What we see is that:
- The OLS models that control for the baseline confounder is still biased due to residual confounding, and the naïve OLS is badly biased.
- By adjusting for the collider the bias increase, it would even have been better to not adjust for anything.
- The IV models are unbiased, and as you see below, their CIs have nominal coverage probabilities as well.
Lastly, to summarize this post:
- Don’t do naïve regressions on treatment adherence dose-response effects. It makes no sense even in the absence of confounding.
- Measurement error will bias your regression estimates even if you adjust for confounders.
- Confounders and colliders are everywhere, make your assumptions explicit. We don’t need more zombie studies claiming XYZ is related to treatment outcome.
- IV regression does not automagically solve all problems.
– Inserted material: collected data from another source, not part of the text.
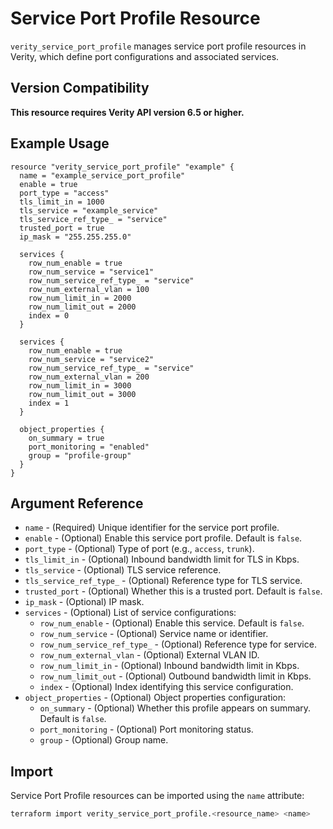 # Service Port Profile Resource

`verity_service_port_profile` manages service port profile resources in Verity, which define port configurations and associated services.

## Version Compatibility

**This resource requires Verity API version 6.5 or higher.**

## Example Usage

```hcl
resource "verity_service_port_profile" "example" {
  name = "example_service_port_profile"
  enable = true
  port_type = "access"
  tls_limit_in = 1000
  tls_service = "example_service"
  tls_service_ref_type_ = "service"
  trusted_port = true
  ip_mask = "255.255.255.0"
  
  services {
    row_num_enable = true
    row_num_service = "service1"
    row_num_service_ref_type_ = "service"
    row_num_external_vlan = 100
    row_num_limit_in = 2000
    row_num_limit_out = 2000
    index = 0
  }
  
  services {
    row_num_enable = true
    row_num_service = "service2"
    row_num_service_ref_type_ = "service"
    row_num_external_vlan = 200
    row_num_limit_in = 3000
    row_num_limit_out = 3000
    index = 1
  }
  
  object_properties {
    on_summary = true
    port_monitoring = "enabled"
    group = "profile-group"
  }
}
```

## Argument Reference

* `name` - (Required) Unique identifier for the service port profile.
* `enable` - (Optional) Enable this service port profile. Default is `false`.
* `port_type` - (Optional) Type of port (e.g., `access`, `trunk`).
* `tls_limit_in` - (Optional) Inbound bandwidth limit for TLS in Kbps.
* `tls_service` - (Optional) TLS service reference.
* `tls_service_ref_type_` - (Optional) Reference type for TLS service.
* `trusted_port` - (Optional) Whether this is a trusted port. Default is `false`.
* `ip_mask` - (Optional) IP mask.
* `services` - (Optional) List of service configurations:
  * `row_num_enable` - (Optional) Enable this service. Default is `false`.
  * `row_num_service` - (Optional) Service name or identifier.
  * `row_num_service_ref_type_` - (Optional) Reference type for service.
  * `row_num_external_vlan` - (Optional) External VLAN ID.
  * `row_num_limit_in` - (Optional) Inbound bandwidth limit in Kbps.
  * `row_num_limit_out` - (Optional) Outbound bandwidth limit in Kbps.
  * `index` - (Optional) Index identifying this service configuration.
* `object_properties` - (Optional) Object properties configuration:
  * `on_summary` - (Optional) Whether this profile appears on summary. Default is `false`.
  * `port_monitoring` - (Optional) Port monitoring status.
  * `group` - (Optional) Group name.

## Import

Service Port Profile resources can be imported using the `name` attribute:

```sh
terraform import verity_service_port_profile.<resource_name> <name>
```
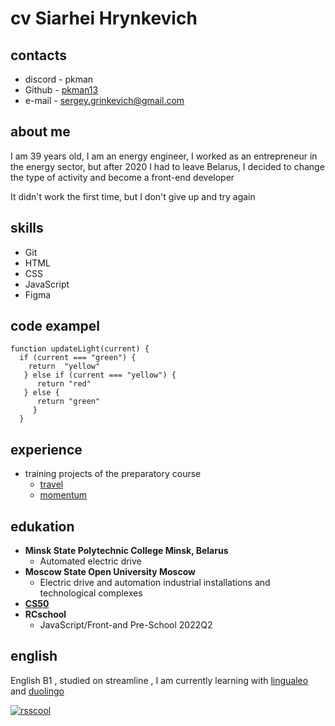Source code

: # cv Siarhei Hrynkevich

## contacts 

* discord - pkman
* Github - [pkman13](https://github.com/pkman13)
* e-mail - sergey.grinkevich@gmail.com

## about me 

I am 39 years old, I am an energy engineer, I worked as an entrepreneur in the energy sector, but after 2020 I had to leave Belarus, I decided to change the type of activity and become a front-end developer

It didn't work the first time, but I don't give up and try again

## skills

* Git
* HTML
* CSS
* JavaScript
* Figma

## code exampel

```
function updateLight(current) {
  if (current === "green") {
    return  "yellow"
   } else if (current === "yellow") {
      return "red"
   } else {
      return "green"
     }
  }
```

## experience

  * training projects of the preparatory course
      * [travel](https://rolling-scopes-school.github.io/pkman13-JSFEPRESCHOOL2022Q2/travel/)
      * [momentum](https://rolling-scopes-school.github.io/pkman13-JSFEPRESCHOOL2022Q2/momentum/)
## edukation

* __Minsk State Polytechnic College Minsk, Belarus__
     * Automated electric drive
* __Moscow State Open University Moscow__
    * Electric drive and automation industrial installations and technological complexes
* [__CS50__](https://www.youtube.com/c/cs50)   
* __RCschool__ 
    * JavaScript/Front-and Pre-School 2022Q2

## english

 English B1 , studied on streamline , I am currently learning with [lingualeo](lingualeo.com) and [duolingo](https://www.duolingo.com/)

[![rsscool](https://rollingscopes.com/images/logo_rs_text.svg)](https://rs.school)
But if you think hard about your data it can be a very useful tool in treatment studies.
brmsnew multivariate syntax make it extremely easy to fit Bayesian IV models, that can be extended to much more complicated scenarios than what I covered in this article.
- Dunn, G., & Bentall, R. (2007). Modelling treatment-effect heterogeneity in randomized controlled trials of complex interventions (psychological treatments). Statistics in Medicine, 26(26), 4719–4745. https://doi.org/10.1002/sim.2891
- Mohammad Maracy, & Graham Dunn. (2011). Estimating dose-response effects in psychological treatment trials: the role of instrumental variables. Statistical Methods in Medical Research, 20(3), 191–215. https://doi.org/10.1177/0962280208097243
- Wooldridge, J. M. (2010). Econometric analysis of cross section and panel data. MIT press.
- Wooldridge, J. M. (2015). Introductory econometrics: A modern approach. Nelson Education.